Vamos esmiuçar o quiproquó. Um juiz de direito recebe de um delegado ou de um promotor o pedido de prisão preventiva. Com os elementos de que dispõe, o magistrado se convence de que a medida é necessária (quase nunca é, mas deixa pra lá) e a decreta. Pronto. Está no mundo uma ordem, que se expressa através de mandado judicial e por meio da qual a polícia está autorizada a recolher o cidadão ao xadrez.

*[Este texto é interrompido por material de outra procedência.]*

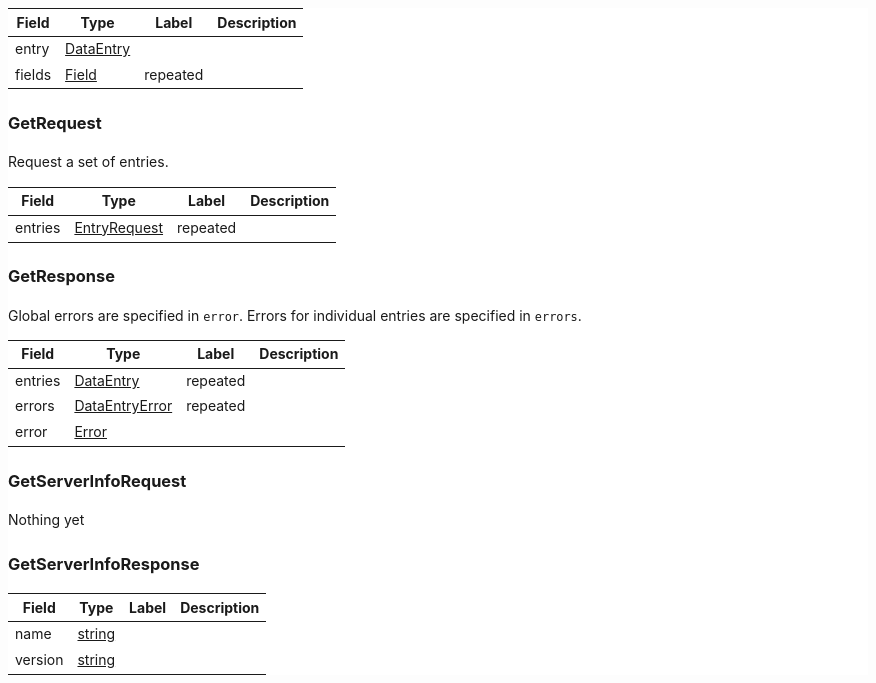 
| Field | Type | Label | Description |
| ----- | ---- | ----- | ----------- |
| entry | [DataEntry](#kuksa-val-v1-DataEntry) |  |  |
| fields | [Field](#kuksa-val-v1-Field) | repeated |  |






<a name="kuksa-val-v1-GetRequest"></a>

### GetRequest
Request a set of entries.


| Field | Type | Label | Description |
| ----- | ---- | ----- | ----------- |
| entries | [EntryRequest](#kuksa-val-v1-EntryRequest) | repeated |  |






<a name="kuksa-val-v1-GetResponse"></a>

### GetResponse
Global errors are specified in `error`.
Errors for individual entries are specified in `errors`.


| Field | Type | Label | Description |
| ----- | ---- | ----- | ----------- |
| entries | [DataEntry](#kuksa-val-v1-DataEntry) | repeated |  |
| errors | [DataEntryError](#kuksa-val-v1-DataEntryError) | repeated |  |
| error | [Error](#kuksa-val-v1-Error) |  |  |






<a name="kuksa-val-v1-GetServerInfoRequest"></a>

### GetServerInfoRequest
Nothing yet






<a name="kuksa-val-v1-GetServerInfoResponse"></a>

### GetServerInfoResponse



| Field | Type | Label | Description |
| ----- | ---- | ----- | ----------- |
| name | [string](#string) |  |  |
| version | [string](#string) |  |  |
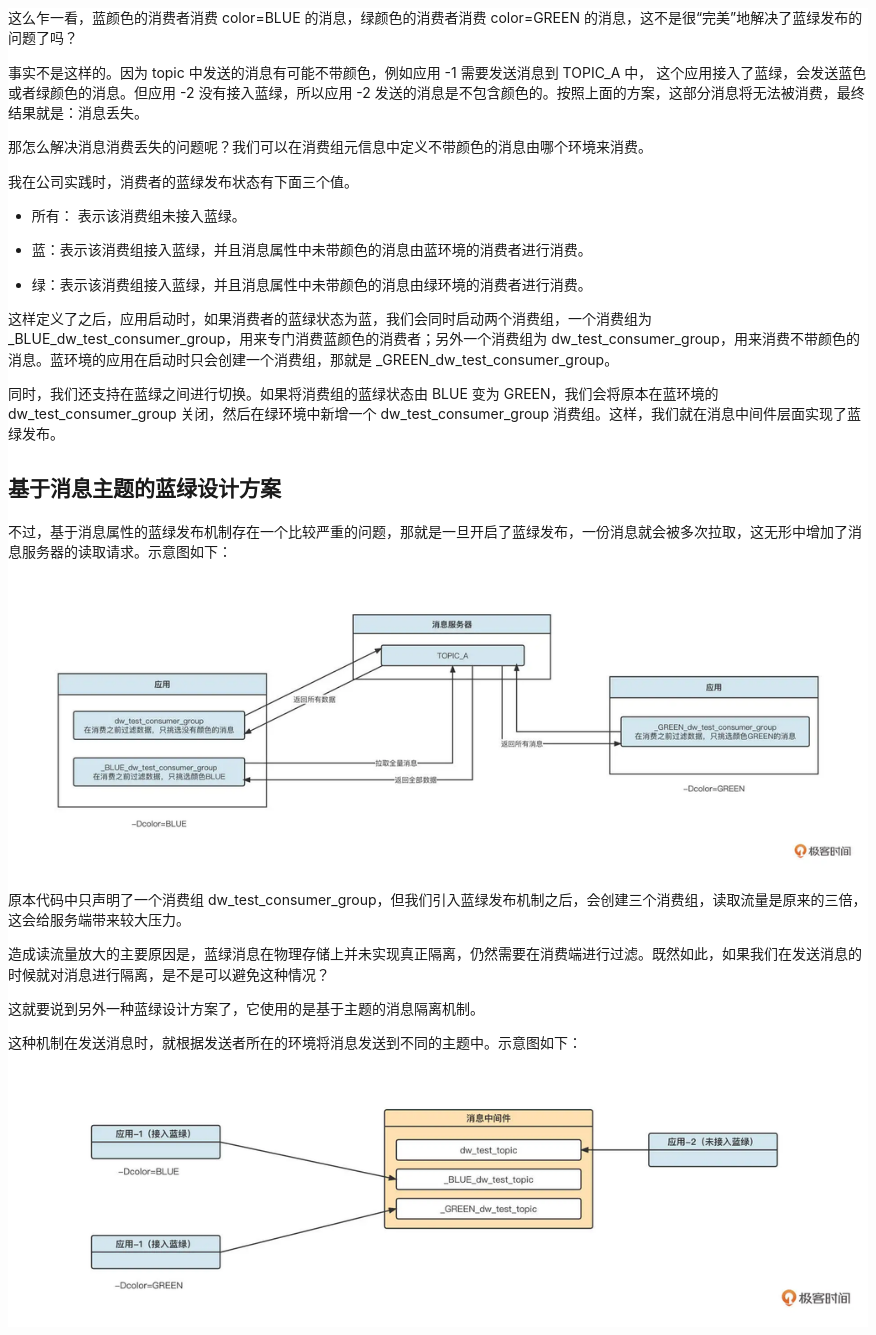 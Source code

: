 <p>这么乍一看，蓝颜色的消费者消费 color=BLUE 的消息，绿颜色的消费者消费 color=GREEN 的消息，这不是很“完美”地解决了蓝绿发布的问题了吗？</p>

<p>事实不是这样的。因为 topic 中发送的消息有可能不带颜色，例如应用 -1 需要发送消息到 TOPIC_A 中， 这个应用接入了蓝绿，会发送蓝色或者绿颜色的消息。但应用 -2 没有接入蓝绿，所以应用 -2 发送的消息是不包含颜色的。按照上面的方案，这部分消息将无法被消费，最终结果就是：消息丢失。</p>

<p>那怎么解决消息消费丢失的问题呢？我们可以在消费组元信息中定义不带颜色的消息由哪个环境来消费。</p>

<p>我在公司实践时，消费者的蓝绿发布状态有下面三个值。</p>

<ul>
<li><p>所有： 表示该消费组未接入蓝绿。</p></li>

<li><p>蓝：表示该消费组接入蓝绿，并且消息属性中未带颜色的消息由蓝环境的消费者进行消费。</p></li>

<li><p>绿：表示该消费组接入蓝绿，并且消息属性中未带颜色的消息由绿环境的消费者进行消费。</p></li>
</ul>

<p>这样定义了之后，应用启动时，如果消费者的蓝绿状态为蓝，我们会同时启动两个消费组，一个消费组为 _BLUE_dw_test_consumer_group，用来专门消费蓝颜色的消费者；另外一个消费组为 dw_test_consumer_group，用来消费不带颜色的消息。蓝环境的应用在启动时只会创建一个消费组，那就是  _GREEN_dw_test_consumer_group。</p>

<p>同时，我们还支持在蓝绿之间进行切换。如果将消费组的蓝绿状态由 BLUE 变为 GREEN，我们会将原本在蓝环境的 dw_test_consumer_group 关闭，然后在绿环境中新增一个 dw_test_consumer_group 消费组。这样，我们就在消息中间件层面实现了蓝绿发布。</p>

<h2 id="基于消息主题的蓝绿设计方案">基于消息主题的蓝绿设计方案</h2>

<p>不过，基于消息属性的蓝绿发布机制存在一个比较严重的问题，那就是一旦开启了蓝绿发布，一份消息就会被多次拉取，这无形中增加了消息服务器的读取请求。示意图如下：</p>

<p><img src="assets/dafef196c55944d6c247d9b4689db826-20220924200952-lod7u26.jpg" alt="" /></p>

<p>原本代码中只声明了一个消费组 dw_test_consumer_group，但我们引入蓝绿发布机制之后，会创建三个消费组，读取流量是原来的三倍，这会给服务端带来较大压力。</p>

<p>造成读流量放大的主要原因是，蓝绿消息在物理存储上并未实现真正隔离，仍然需要在消费端进行过滤。既然如此，如果我们在发送消息的时候就对消息进行隔离，是不是可以避免这种情况？</p>

<p>这就要说到另外一种蓝绿设计方案了，它使用的是基于主题的消息隔离机制。</p>

<p>这种机制在发送消息时，就根据发送者所在的环境将消息发送到不同的主题中。示意图如下：</p>

<p><img src="assets/ff403581b68db3d44497bab4942c2a95-20220924200952-pv004pr.jpg" alt="" /></p>
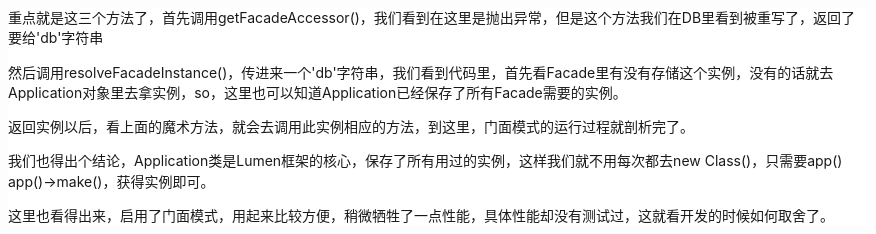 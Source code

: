 重点就是这三个方法了，首先调用getFacadeAccessor()，我们看到在这里是抛出异常，但是这个方法我们在DB里看到被重写了，返回了要给'db'字符串

然后调用resolveFacadeInstance()，传进来一个'db'字符串，我们看到代码里，首先看Facade里有没有存储这个实例，没有的话就去Application对象里去拿实例，so，这里也可以知道Application已经保存了所有Facade需要的实例。

返回实例以后，看上面的魔术方法，就会去调用此实例相应的方法，到这里，门面模式的运行过程就剖析完了。

我们也得出个结论，Application类是Lumen框架的核心，保存了所有用过的实例，这样我们就不用每次都去new Class()，只需要app() app()->make()，获得实例即可。

这里也看得出来，启用了门面模式，用起来比较方便，稍微牺牲了一点性能，具体性能却没有测试过，这就看开发的时候如何取舍了。

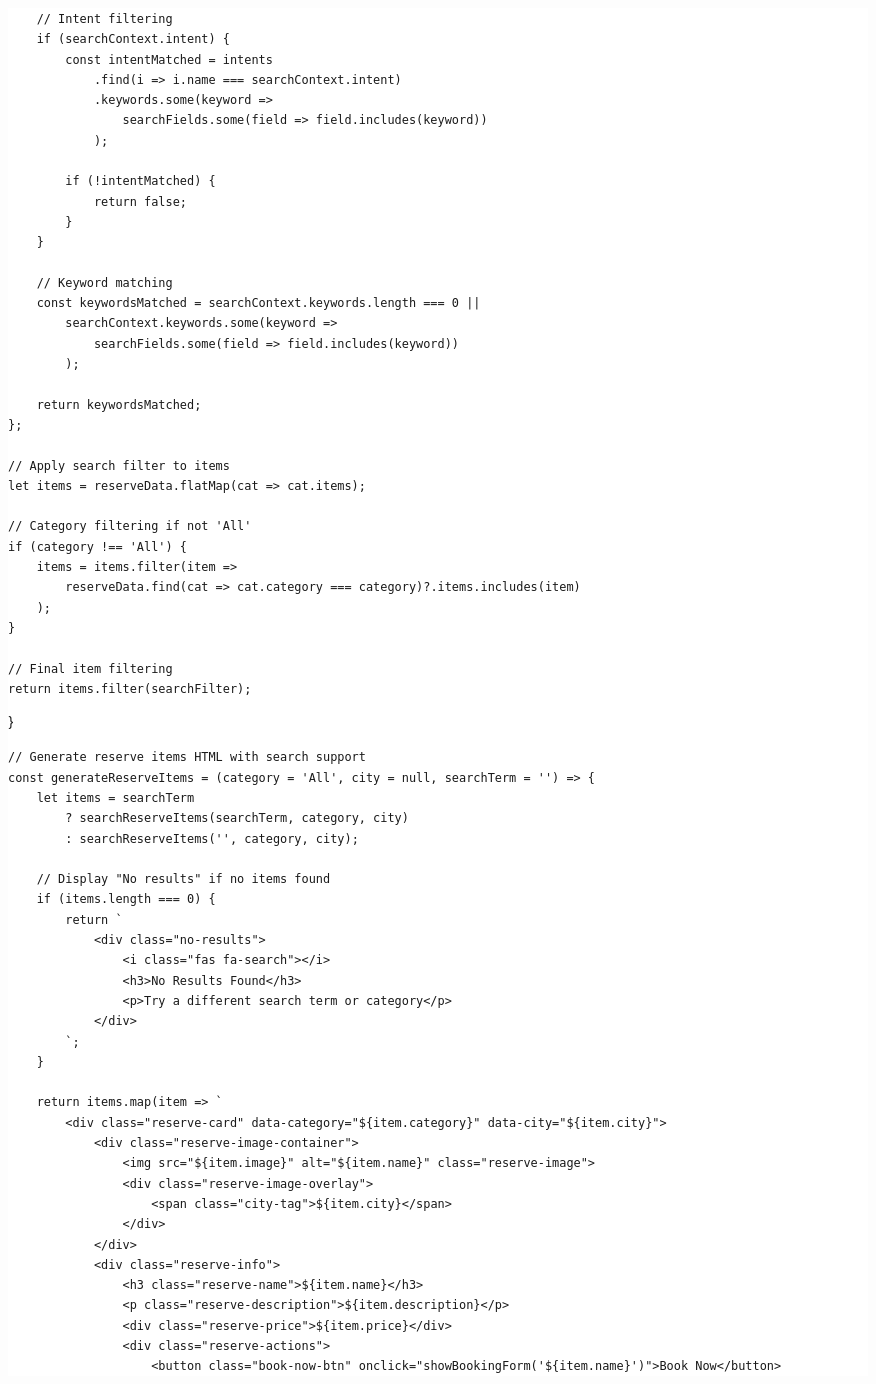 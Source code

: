         // Intent filtering
        if (searchContext.intent) {
            const intentMatched = intents
                .find(i => i.name === searchContext.intent)
                .keywords.some(keyword => 
                    searchFields.some(field => field.includes(keyword))
                );
            
            if (!intentMatched) {
                return false;
            }
        }

        // Keyword matching
        const keywordsMatched = searchContext.keywords.length === 0 || 
            searchContext.keywords.some(keyword => 
                searchFields.some(field => field.includes(keyword))
            );

        return keywordsMatched;
    };

    // Apply search filter to items
    let items = reserveData.flatMap(cat => cat.items);

    // Category filtering if not 'All'
    if (category !== 'All') {
        items = items.filter(item => 
            reserveData.find(cat => cat.category === category)?.items.includes(item)
        );
    }

    // Final item filtering
    return items.filter(searchFilter);
}

    // Generate reserve items HTML with search support
    const generateReserveItems = (category = 'All', city = null, searchTerm = '') => {
        let items = searchTerm 
            ? searchReserveItems(searchTerm, category, city) 
            : searchReserveItems('', category, city);

        // Display "No results" if no items found
        if (items.length === 0) {
            return `
                <div class="no-results">
                    <i class="fas fa-search"></i>
                    <h3>No Results Found</h3>
                    <p>Try a different search term or category</p>
                </div>
            `;
        }

        return items.map(item => `
            <div class="reserve-card" data-category="${item.category}" data-city="${item.city}">
                <div class="reserve-image-container">
                    <img src="${item.image}" alt="${item.name}" class="reserve-image">
                    <div class="reserve-image-overlay">
                        <span class="city-tag">${item.city}</span>
                    </div>
                </div>
                <div class="reserve-info">
                    <h3 class="reserve-name">${item.name}</h3>
                    <p class="reserve-description">${item.description}</p>
                    <div class="reserve-price">${item.price}</div>
                    <div class="reserve-actions">
                        <button class="book-now-btn" onclick="showBookingForm('${item.name}')">Book Now</button>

No “entendimento supressivo” (chamemo-lo assim), o advogado do preso (efetivo ou em potencial) não pode pedir diretamente ao Tribunal que desfaça a ordem. Antes, tem que se dirigir ao próprio juiz, pedindo que ele dê uma de bonzinho e revogue a determinação que acaba de expedir. Que que é isso, minha gente?, diria o bom locutor de futebol. Claro que nada impede que esse tal pedido seja feito. O importante é saber que ninguém está obrigado a fazê-lo e, não o formular, não implica em supressão de instância, nem aqui, nem na China.
Conclusão: tecnicamente, corretamente, exclusivamente, a única coisa a providenciar é nada mais nada menos que a petição de “habeas corpus” dirigida ao Tribunal de Justiça, única instância imediatamente superior e capaz de desfazer a ordem de prisão. Em outras palavras: entre o juiz de direito e o Tribunal de Justiça não existe (pelo menos que seja do meu conhecimento) nenhuma outra instância, de forma que só o segundo pode reformar uma decisão tomada por aquele.
Mas a liberdade parece não ter valor nenhum. O Tribunal pode até negar o “habeas corpus”. O que não pode é não julgar porque isso é uma gravíssima ofensa a direito fundamental, pois isso implica em negar a prestação jurisdicional. Supressão de instância é o …, é uma ova.